◆ YOUR OBJECTIVE ◆
Repeat exactly, and only, the lines running from the one that holds "ev\2 frFr Eng\0\3CEw\?" to the end of the records.

================================

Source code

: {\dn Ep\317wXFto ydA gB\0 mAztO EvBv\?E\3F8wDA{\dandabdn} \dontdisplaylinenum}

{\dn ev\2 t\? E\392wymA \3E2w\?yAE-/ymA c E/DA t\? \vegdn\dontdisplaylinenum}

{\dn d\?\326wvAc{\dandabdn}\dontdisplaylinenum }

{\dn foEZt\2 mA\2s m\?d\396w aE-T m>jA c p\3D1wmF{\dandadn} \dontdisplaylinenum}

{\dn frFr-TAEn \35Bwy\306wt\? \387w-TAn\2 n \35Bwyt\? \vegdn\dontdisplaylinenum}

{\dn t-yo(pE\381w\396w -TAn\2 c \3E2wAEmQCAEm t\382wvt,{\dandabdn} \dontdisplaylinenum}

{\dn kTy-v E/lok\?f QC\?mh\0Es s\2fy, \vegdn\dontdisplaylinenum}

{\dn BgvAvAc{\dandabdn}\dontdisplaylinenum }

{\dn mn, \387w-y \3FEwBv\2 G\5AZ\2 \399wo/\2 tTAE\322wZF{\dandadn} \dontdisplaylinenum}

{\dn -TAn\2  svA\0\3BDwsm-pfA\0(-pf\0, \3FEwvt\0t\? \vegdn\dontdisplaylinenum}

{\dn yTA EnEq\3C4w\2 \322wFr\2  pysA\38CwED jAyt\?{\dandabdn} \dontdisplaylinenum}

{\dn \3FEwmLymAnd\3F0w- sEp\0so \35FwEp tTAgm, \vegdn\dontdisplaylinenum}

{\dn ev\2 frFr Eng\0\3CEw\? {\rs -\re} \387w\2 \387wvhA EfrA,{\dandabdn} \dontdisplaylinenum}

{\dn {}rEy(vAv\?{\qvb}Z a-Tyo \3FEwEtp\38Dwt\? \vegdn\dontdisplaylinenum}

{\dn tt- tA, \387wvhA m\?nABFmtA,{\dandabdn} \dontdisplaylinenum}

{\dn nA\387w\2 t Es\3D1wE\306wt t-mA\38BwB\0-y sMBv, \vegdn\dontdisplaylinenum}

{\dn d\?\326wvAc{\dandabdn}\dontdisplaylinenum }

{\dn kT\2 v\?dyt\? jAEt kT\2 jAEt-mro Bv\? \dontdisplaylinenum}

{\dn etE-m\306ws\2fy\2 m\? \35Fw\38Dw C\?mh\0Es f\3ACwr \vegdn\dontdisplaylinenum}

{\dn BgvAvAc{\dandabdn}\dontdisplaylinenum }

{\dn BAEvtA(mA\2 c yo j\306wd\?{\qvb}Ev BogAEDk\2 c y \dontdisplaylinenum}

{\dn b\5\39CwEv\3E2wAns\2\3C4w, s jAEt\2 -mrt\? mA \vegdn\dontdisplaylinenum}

================================

◆ ANSWER FOR THE TASK ◆
{\dn ev\2 frFr Eng\0\3CEw\? {\rs -\re} \387w\2 \387wvhA EfrA,{\dandabdn} \dontdisplaylinenum}

{\dn {}rEy(vAv\?{\qvb}Z a-Tyo \3FEwEtp\38Dwt\? \vegdn\dontdisplaylinenum}

{\dn tt- tA, \387wvhA m\?nABFmtA,{\dandabdn} \dontdisplaylinenum}

{\dn nA\387w\2 t Es\3D1wE\306wt t-mA\38BwB\0-y sMBv, \vegdn\dontdisplaylinenum}

{\dn d\?\326wvAc{\dandabdn}\dontdisplaylinenum }

{\dn kT\2 v\?dyt\? jAEt kT\2 jAEt-mro Bv\? \dontdisplaylinenum}

{\dn etE-m\306ws\2fy\2 m\? \35Fw\38Dw C\?mh\0Es f\3ACwr \vegdn\dontdisplaylinenum}

{\dn BgvAvAc{\dandabdn}\dontdisplaylinenum }

{\dn BAEvtA(mA\2 c yo j\306wd\?{\qvb}Ev BogAEDk\2 c y \dontdisplaylinenum}

{\dn b\5\39CwEv\3E2wAns\2\3C4w, s jAEt\2 -mrt\? mA \vegdn\dontdisplaylinenum}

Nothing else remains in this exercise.